Segment Start: Recorded information
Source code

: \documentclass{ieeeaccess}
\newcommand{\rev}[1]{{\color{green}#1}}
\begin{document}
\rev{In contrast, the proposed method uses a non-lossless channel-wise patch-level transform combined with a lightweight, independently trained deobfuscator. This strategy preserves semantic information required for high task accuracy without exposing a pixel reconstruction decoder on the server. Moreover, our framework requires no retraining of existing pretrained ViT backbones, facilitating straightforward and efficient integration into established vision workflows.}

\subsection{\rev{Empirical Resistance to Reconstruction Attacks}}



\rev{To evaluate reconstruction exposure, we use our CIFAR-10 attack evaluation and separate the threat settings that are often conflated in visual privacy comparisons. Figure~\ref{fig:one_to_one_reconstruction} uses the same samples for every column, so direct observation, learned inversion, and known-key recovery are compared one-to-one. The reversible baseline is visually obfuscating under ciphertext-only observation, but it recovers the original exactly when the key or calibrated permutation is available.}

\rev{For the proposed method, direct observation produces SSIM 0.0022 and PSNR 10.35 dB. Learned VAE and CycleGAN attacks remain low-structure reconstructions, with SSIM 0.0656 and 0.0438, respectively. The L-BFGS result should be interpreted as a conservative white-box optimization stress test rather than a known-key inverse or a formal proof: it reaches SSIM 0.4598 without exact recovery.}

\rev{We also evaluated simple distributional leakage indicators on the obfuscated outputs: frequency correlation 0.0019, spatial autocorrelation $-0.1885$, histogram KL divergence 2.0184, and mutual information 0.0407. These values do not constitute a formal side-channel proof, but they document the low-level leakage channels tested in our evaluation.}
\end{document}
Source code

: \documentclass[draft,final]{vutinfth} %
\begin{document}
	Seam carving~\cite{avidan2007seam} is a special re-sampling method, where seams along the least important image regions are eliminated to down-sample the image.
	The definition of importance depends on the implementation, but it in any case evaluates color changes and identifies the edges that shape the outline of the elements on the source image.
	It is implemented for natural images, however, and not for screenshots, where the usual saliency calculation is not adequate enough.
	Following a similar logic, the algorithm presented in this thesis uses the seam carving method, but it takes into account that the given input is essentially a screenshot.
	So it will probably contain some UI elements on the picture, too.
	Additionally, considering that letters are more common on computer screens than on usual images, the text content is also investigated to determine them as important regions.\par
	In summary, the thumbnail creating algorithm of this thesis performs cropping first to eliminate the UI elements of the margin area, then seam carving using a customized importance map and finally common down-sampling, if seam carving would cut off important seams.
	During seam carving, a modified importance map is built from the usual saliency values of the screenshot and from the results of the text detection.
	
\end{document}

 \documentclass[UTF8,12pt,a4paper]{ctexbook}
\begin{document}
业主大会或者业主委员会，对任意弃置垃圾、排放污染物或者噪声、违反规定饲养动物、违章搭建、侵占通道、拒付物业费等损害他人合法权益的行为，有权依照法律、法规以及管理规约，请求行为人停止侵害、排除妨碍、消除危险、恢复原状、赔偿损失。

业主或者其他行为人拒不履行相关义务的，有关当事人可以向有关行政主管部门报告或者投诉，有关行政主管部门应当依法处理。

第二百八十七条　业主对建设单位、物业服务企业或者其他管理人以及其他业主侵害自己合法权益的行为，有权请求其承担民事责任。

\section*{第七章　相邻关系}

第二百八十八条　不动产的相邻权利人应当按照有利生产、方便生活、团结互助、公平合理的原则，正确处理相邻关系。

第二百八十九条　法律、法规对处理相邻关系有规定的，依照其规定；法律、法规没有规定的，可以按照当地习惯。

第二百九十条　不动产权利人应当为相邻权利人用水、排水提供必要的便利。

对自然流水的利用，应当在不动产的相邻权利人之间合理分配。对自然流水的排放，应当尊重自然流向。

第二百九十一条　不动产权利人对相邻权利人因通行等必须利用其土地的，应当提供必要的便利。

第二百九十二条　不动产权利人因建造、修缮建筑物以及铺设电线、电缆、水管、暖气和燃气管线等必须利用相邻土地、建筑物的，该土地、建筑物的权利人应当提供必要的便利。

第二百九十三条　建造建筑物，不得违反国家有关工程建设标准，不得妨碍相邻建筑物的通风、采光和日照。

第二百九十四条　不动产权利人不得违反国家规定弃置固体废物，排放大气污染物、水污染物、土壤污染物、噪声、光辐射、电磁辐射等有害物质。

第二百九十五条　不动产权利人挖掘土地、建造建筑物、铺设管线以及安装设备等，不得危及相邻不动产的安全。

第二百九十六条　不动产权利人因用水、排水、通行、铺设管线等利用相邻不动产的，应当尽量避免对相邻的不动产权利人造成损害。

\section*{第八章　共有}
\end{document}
Segment End: Recorded information
- **Work instructions**
Tell how many lines of the records above contain "evaluation", replying with the number only.

- **Response to the task**
2